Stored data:
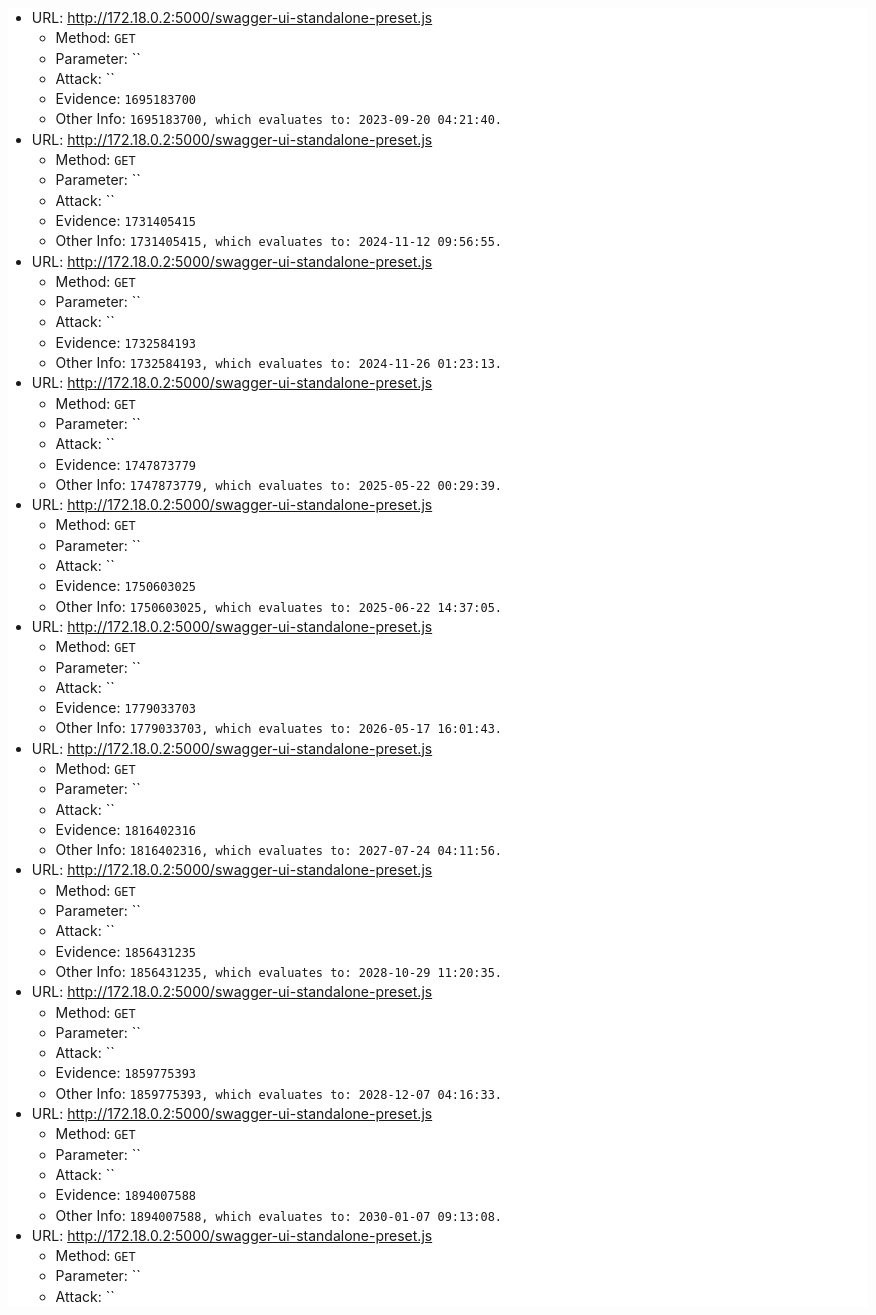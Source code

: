* URL: http://172.18.0.2:5000/swagger-ui-standalone-preset.js
  * Method: `GET`
  * Parameter: ``
  * Attack: ``
  * Evidence: `1695183700`
  * Other Info: `1695183700, which evaluates to: 2023-09-20 04:21:40.`
* URL: http://172.18.0.2:5000/swagger-ui-standalone-preset.js
  * Method: `GET`
  * Parameter: ``
  * Attack: ``
  * Evidence: `1731405415`
  * Other Info: `1731405415, which evaluates to: 2024-11-12 09:56:55.`
* URL: http://172.18.0.2:5000/swagger-ui-standalone-preset.js
  * Method: `GET`
  * Parameter: ``
  * Attack: ``
  * Evidence: `1732584193`
  * Other Info: `1732584193, which evaluates to: 2024-11-26 01:23:13.`
* URL: http://172.18.0.2:5000/swagger-ui-standalone-preset.js
  * Method: `GET`
  * Parameter: ``
  * Attack: ``
  * Evidence: `1747873779`
  * Other Info: `1747873779, which evaluates to: 2025-05-22 00:29:39.`
* URL: http://172.18.0.2:5000/swagger-ui-standalone-preset.js
  * Method: `GET`
  * Parameter: ``
  * Attack: ``
  * Evidence: `1750603025`
  * Other Info: `1750603025, which evaluates to: 2025-06-22 14:37:05.`
* URL: http://172.18.0.2:5000/swagger-ui-standalone-preset.js
  * Method: `GET`
  * Parameter: ``
  * Attack: ``
  * Evidence: `1779033703`
  * Other Info: `1779033703, which evaluates to: 2026-05-17 16:01:43.`
* URL: http://172.18.0.2:5000/swagger-ui-standalone-preset.js
  * Method: `GET`
  * Parameter: ``
  * Attack: ``
  * Evidence: `1816402316`
  * Other Info: `1816402316, which evaluates to: 2027-07-24 04:11:56.`
* URL: http://172.18.0.2:5000/swagger-ui-standalone-preset.js
  * Method: `GET`
  * Parameter: ``
  * Attack: ``
  * Evidence: `1856431235`
  * Other Info: `1856431235, which evaluates to: 2028-10-29 11:20:35.`
* URL: http://172.18.0.2:5000/swagger-ui-standalone-preset.js
  * Method: `GET`
  * Parameter: ``
  * Attack: ``
  * Evidence: `1859775393`
  * Other Info: `1859775393, which evaluates to: 2028-12-07 04:16:33.`
* URL: http://172.18.0.2:5000/swagger-ui-standalone-preset.js
  * Method: `GET`
  * Parameter: ``
  * Attack: ``
  * Evidence: `1894007588`
  * Other Info: `1894007588, which evaluates to: 2030-01-07 09:13:08.`
* URL: http://172.18.0.2:5000/swagger-ui-standalone-preset.js
  * Method: `GET`
  * Parameter: ``
  * Attack: ``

(How to complete this task) Repeat every entry above word for word, and include no pictures.

(Response area)
Source code

:* URL: http://172.18.0.2:5000/swagger-ui-standalone-preset.js
  * Method: `GET`
  * Parameter: ``
  * Attack: ``
  * Evidence: `1695183700`
  * Other Info: `1695183700, which evaluates to: 2023-09-20 04:21:40.`
* URL: http://172.18.0.2:5000/swagger-ui-standalone-preset.js
  * Method: `GET`
  * Parameter: ``
  * Attack: ``
  * Evidence: `1731405415`
  * Other Info: `1731405415, which evaluates to: 2024-11-12 09:56:55.`
* URL: http://172.18.0.2:5000/swagger-ui-standalone-preset.js
  * Method: `GET`
  * Parameter: ``
  * Attack: ``
  * Evidence: `1732584193`
  * Other Info: `1732584193, which evaluates to: 2024-11-26 01:23:13.`
* URL: http://172.18.0.2:5000/swagger-ui-standalone-preset.js
  * Method: `GET`
  * Parameter: ``
  * Attack: ``
  * Evidence: `1747873779`
  * Other Info: `1747873779, which evaluates to: 2025-05-22 00:29:39.`
* URL: http://172.18.0.2:5000/swagger-ui-standalone-preset.js
  * Method: `GET`
  * Parameter: ``
  * Attack: ``
  * Evidence: `1750603025`
  * Other Info: `1750603025, which evaluates to: 2025-06-22 14:37:05.`
* URL: http://172.18.0.2:5000/swagger-ui-standalone-preset.js
  * Method: `GET`
  * Parameter: ``
  * Attack: ``
  * Evidence: `1779033703`
  * Other Info: `1779033703, which evaluates to: 2026-05-17 16:01:43.`
* URL: http://172.18.0.2:5000/swagger-ui-standalone-preset.js
  * Method: `GET`
  * Parameter: ``
  * Attack: ``
  * Evidence: `1816402316`
  * Other Info: `1816402316, which evaluates to: 2027-07-24 04:11:56.`
* URL: http://172.18.0.2:5000/swagger-ui-standalone-preset.js
  * Method: `GET`
  * Parameter: ``
  * Attack: ``
  * Evidence: `1856431235`
  * Other Info: `1856431235, which evaluates to: 2028-10-29 11:20:35.`
* URL: http://172.18.0.2:5000/swagger-ui-standalone-preset.js
  * Method: `GET`
  * Parameter: ``
  * Attack: ``
  * Evidence: `1859775393`
  * Other Info: `1859775393, which evaluates to: 2028-12-07 04:16:33.`
* URL: http://172.18.0.2:5000/swagger-ui-standalone-preset.js
  * Method: `GET`
  * Parameter: ``
  * Attack: ``
  * Evidence: `1894007588`
  * Other Info: `1894007588, which evaluates to: 2030-01-07 09:13:08.`
* URL: http://172.18.0.2:5000/swagger-ui-standalone-preset.js
  * Method: `GET`
  * Parameter: ``
  * Attack: ``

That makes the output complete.